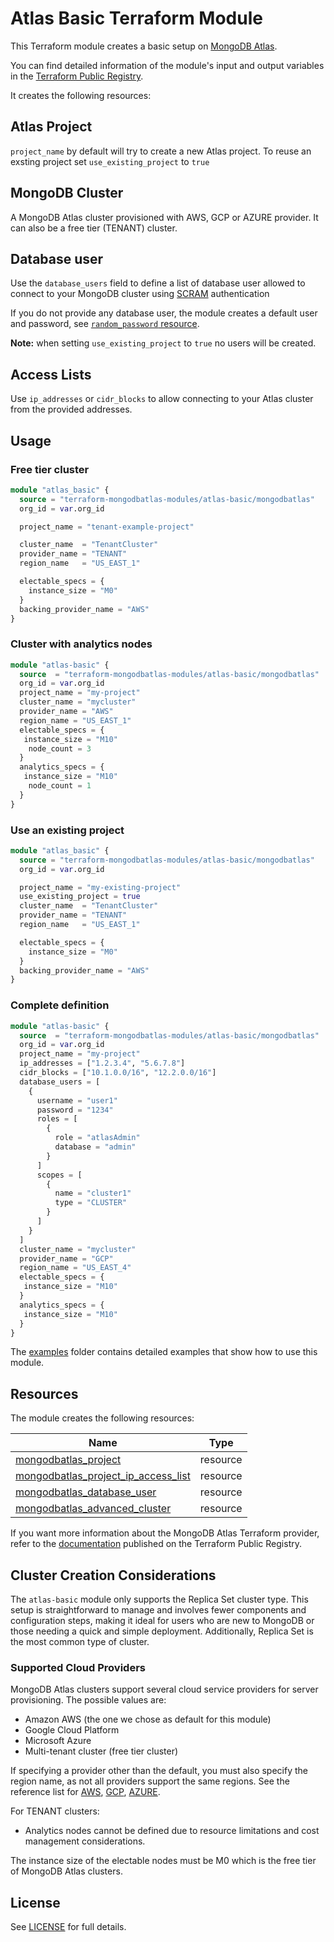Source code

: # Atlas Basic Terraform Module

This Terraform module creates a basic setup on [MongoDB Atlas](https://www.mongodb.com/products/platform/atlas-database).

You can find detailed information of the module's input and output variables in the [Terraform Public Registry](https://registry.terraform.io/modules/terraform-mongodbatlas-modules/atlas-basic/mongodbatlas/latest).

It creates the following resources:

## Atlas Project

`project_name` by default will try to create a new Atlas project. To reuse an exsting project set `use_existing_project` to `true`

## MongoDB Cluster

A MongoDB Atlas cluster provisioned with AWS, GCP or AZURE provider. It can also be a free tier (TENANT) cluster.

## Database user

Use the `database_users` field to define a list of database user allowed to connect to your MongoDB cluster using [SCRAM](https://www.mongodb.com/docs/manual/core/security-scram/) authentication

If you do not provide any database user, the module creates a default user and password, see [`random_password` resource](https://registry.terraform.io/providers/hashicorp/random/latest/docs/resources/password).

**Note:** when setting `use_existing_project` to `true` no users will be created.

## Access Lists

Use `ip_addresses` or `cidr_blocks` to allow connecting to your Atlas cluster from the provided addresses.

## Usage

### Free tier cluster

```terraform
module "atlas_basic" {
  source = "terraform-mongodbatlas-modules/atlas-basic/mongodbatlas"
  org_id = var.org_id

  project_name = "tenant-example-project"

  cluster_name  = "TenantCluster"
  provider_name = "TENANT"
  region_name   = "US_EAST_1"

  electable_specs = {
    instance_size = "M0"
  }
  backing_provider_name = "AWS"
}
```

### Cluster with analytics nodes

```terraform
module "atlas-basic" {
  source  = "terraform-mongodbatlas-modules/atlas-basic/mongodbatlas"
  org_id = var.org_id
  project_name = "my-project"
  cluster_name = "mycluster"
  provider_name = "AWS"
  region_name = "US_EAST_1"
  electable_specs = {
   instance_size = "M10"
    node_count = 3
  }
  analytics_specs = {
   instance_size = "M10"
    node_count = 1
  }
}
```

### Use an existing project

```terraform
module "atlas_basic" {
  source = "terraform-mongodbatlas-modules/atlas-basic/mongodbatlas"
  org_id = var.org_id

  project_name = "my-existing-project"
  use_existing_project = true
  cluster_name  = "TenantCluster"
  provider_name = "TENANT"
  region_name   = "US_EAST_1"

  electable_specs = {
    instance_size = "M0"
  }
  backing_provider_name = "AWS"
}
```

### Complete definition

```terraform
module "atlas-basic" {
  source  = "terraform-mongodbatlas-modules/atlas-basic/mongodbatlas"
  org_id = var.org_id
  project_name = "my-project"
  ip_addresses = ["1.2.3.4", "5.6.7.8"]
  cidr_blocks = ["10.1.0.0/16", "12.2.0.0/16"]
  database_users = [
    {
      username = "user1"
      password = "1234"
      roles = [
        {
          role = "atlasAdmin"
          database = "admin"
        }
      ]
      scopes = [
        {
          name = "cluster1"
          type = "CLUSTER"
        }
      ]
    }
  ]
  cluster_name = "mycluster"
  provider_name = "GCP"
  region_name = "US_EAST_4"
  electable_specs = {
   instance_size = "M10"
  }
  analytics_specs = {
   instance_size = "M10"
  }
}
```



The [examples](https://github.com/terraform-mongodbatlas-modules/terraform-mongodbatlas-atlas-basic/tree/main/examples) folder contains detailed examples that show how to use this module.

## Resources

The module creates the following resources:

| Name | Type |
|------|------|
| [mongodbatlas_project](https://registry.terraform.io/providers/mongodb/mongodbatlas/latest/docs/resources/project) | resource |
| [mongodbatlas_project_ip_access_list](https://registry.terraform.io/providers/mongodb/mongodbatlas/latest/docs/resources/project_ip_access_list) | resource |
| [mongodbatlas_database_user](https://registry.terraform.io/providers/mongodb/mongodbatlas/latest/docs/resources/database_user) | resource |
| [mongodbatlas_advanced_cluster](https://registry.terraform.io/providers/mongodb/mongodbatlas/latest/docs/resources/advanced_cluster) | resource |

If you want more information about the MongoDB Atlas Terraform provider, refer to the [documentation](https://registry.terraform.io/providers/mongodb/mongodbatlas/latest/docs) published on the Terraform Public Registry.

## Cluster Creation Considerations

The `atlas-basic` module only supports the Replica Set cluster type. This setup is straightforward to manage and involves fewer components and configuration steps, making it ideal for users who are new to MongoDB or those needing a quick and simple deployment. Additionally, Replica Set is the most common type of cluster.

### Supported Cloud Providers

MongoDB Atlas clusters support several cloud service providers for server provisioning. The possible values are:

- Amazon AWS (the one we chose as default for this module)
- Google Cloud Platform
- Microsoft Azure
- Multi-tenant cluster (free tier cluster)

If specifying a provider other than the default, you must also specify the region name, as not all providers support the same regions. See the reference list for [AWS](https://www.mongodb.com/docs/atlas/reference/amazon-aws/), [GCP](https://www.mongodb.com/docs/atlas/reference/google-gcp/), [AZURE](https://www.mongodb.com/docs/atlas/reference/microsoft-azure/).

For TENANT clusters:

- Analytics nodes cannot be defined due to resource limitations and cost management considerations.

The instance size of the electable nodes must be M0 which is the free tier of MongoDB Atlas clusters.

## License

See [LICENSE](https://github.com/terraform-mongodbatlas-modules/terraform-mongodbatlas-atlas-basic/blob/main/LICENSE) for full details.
# # #
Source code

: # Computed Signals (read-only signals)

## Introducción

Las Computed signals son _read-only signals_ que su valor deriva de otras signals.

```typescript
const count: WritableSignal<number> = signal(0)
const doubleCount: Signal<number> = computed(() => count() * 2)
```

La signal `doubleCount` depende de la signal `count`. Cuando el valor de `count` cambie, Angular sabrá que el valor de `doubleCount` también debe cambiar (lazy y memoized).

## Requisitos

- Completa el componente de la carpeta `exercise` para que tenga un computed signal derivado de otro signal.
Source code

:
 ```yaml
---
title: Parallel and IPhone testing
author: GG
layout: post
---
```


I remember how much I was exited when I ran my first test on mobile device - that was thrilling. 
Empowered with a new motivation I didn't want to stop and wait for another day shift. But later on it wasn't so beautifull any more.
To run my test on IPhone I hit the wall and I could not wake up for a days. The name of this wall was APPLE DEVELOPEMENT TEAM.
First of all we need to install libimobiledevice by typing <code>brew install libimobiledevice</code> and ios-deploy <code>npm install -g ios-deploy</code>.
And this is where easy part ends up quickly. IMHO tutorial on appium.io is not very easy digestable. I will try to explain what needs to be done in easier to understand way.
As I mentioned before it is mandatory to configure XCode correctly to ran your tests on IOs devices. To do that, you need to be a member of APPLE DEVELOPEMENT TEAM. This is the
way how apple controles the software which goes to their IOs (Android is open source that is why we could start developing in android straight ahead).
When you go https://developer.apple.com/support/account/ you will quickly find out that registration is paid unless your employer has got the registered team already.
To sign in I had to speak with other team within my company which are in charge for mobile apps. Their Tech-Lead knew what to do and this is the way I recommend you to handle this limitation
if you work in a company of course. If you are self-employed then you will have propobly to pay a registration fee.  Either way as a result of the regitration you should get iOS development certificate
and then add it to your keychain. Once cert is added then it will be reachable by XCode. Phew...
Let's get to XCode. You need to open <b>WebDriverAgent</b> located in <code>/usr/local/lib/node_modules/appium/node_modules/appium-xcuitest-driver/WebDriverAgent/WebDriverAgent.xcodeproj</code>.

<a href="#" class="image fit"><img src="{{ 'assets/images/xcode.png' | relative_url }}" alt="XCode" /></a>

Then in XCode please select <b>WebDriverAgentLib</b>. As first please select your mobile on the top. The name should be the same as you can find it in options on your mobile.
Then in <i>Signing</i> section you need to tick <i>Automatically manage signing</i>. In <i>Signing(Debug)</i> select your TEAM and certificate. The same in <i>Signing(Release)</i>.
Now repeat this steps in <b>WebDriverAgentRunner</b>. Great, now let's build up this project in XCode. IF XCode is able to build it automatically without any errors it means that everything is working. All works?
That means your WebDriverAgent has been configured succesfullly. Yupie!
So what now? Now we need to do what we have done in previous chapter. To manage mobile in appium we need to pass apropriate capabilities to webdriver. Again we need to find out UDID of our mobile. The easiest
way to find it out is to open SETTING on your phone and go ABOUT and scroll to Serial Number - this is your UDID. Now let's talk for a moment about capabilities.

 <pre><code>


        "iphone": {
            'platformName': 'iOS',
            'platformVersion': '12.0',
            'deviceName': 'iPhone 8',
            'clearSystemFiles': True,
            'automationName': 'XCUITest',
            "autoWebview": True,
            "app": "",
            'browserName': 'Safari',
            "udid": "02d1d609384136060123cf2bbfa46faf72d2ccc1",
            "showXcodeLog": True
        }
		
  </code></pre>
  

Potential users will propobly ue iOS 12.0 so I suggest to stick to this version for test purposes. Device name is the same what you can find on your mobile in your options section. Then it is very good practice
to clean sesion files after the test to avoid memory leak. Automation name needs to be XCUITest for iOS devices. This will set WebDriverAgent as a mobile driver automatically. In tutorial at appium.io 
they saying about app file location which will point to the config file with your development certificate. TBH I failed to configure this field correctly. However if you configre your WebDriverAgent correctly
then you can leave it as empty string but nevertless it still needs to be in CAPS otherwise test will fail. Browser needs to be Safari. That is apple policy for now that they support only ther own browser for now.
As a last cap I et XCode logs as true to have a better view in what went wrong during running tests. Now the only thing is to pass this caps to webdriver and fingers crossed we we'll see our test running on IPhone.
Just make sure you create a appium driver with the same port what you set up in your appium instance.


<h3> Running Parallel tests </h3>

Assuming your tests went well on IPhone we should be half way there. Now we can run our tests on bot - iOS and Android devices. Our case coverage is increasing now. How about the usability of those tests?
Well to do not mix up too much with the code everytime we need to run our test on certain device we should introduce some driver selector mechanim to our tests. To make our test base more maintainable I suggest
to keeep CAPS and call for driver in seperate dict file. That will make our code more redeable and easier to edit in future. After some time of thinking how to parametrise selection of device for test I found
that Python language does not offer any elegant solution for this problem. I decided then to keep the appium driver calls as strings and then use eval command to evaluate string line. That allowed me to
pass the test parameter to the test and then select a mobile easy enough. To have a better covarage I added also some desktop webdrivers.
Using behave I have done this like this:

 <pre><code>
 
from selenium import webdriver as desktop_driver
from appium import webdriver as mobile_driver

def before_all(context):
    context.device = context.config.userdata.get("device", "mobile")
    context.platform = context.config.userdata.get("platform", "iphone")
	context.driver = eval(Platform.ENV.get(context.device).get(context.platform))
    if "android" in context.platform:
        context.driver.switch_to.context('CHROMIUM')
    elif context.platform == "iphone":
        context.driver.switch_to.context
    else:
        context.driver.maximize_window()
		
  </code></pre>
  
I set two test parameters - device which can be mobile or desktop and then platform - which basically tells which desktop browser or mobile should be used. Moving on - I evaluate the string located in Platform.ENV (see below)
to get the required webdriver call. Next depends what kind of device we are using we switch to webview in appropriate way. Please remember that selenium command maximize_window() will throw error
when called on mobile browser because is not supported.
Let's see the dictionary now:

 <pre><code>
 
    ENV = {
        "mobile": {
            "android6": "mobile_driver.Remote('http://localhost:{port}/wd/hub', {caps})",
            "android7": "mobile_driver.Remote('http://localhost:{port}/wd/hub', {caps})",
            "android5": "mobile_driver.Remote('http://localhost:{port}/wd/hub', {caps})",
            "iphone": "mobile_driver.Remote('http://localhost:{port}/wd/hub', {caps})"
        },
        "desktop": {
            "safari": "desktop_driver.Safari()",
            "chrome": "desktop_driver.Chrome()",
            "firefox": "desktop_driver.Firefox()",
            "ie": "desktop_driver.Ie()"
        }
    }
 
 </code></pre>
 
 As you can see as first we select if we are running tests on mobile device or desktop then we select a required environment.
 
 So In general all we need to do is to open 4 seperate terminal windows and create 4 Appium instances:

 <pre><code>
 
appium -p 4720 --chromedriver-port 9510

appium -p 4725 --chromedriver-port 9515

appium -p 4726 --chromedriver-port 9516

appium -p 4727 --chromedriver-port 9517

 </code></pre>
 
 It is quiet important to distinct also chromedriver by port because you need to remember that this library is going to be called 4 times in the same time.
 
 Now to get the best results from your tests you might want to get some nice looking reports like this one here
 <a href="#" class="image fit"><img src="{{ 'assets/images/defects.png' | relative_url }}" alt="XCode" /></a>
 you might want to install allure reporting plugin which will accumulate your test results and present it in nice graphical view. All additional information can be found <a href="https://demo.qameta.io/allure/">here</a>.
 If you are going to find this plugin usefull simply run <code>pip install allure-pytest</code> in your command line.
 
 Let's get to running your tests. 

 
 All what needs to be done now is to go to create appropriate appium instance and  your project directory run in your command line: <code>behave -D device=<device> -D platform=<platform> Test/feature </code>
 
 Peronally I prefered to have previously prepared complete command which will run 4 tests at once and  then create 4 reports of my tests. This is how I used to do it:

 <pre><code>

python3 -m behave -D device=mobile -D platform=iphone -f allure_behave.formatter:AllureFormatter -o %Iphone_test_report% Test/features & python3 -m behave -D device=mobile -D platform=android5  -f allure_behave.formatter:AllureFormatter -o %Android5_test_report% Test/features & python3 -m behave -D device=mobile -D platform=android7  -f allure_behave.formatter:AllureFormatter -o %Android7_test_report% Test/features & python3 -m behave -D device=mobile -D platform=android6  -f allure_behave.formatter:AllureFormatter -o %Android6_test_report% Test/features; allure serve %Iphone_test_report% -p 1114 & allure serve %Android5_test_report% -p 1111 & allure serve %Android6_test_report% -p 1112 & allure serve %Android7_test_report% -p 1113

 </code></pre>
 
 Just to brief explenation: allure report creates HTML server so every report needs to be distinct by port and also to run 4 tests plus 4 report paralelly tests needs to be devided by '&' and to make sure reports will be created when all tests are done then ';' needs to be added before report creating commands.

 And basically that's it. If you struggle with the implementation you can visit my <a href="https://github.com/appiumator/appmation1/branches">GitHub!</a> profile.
# # #
Aim of the exercise => The lines above that hold the string "images" are to be located and copied.

Answer box =>
<a href="#" class="image fit"><img src="{{ 'assets/images/xcode.png' | relative_url }}" alt="XCode" /></a>
 <a href="#" class="image fit"><img src="{{ 'assets/images/defects.png' | relative_url }}" alt="XCode" /></a>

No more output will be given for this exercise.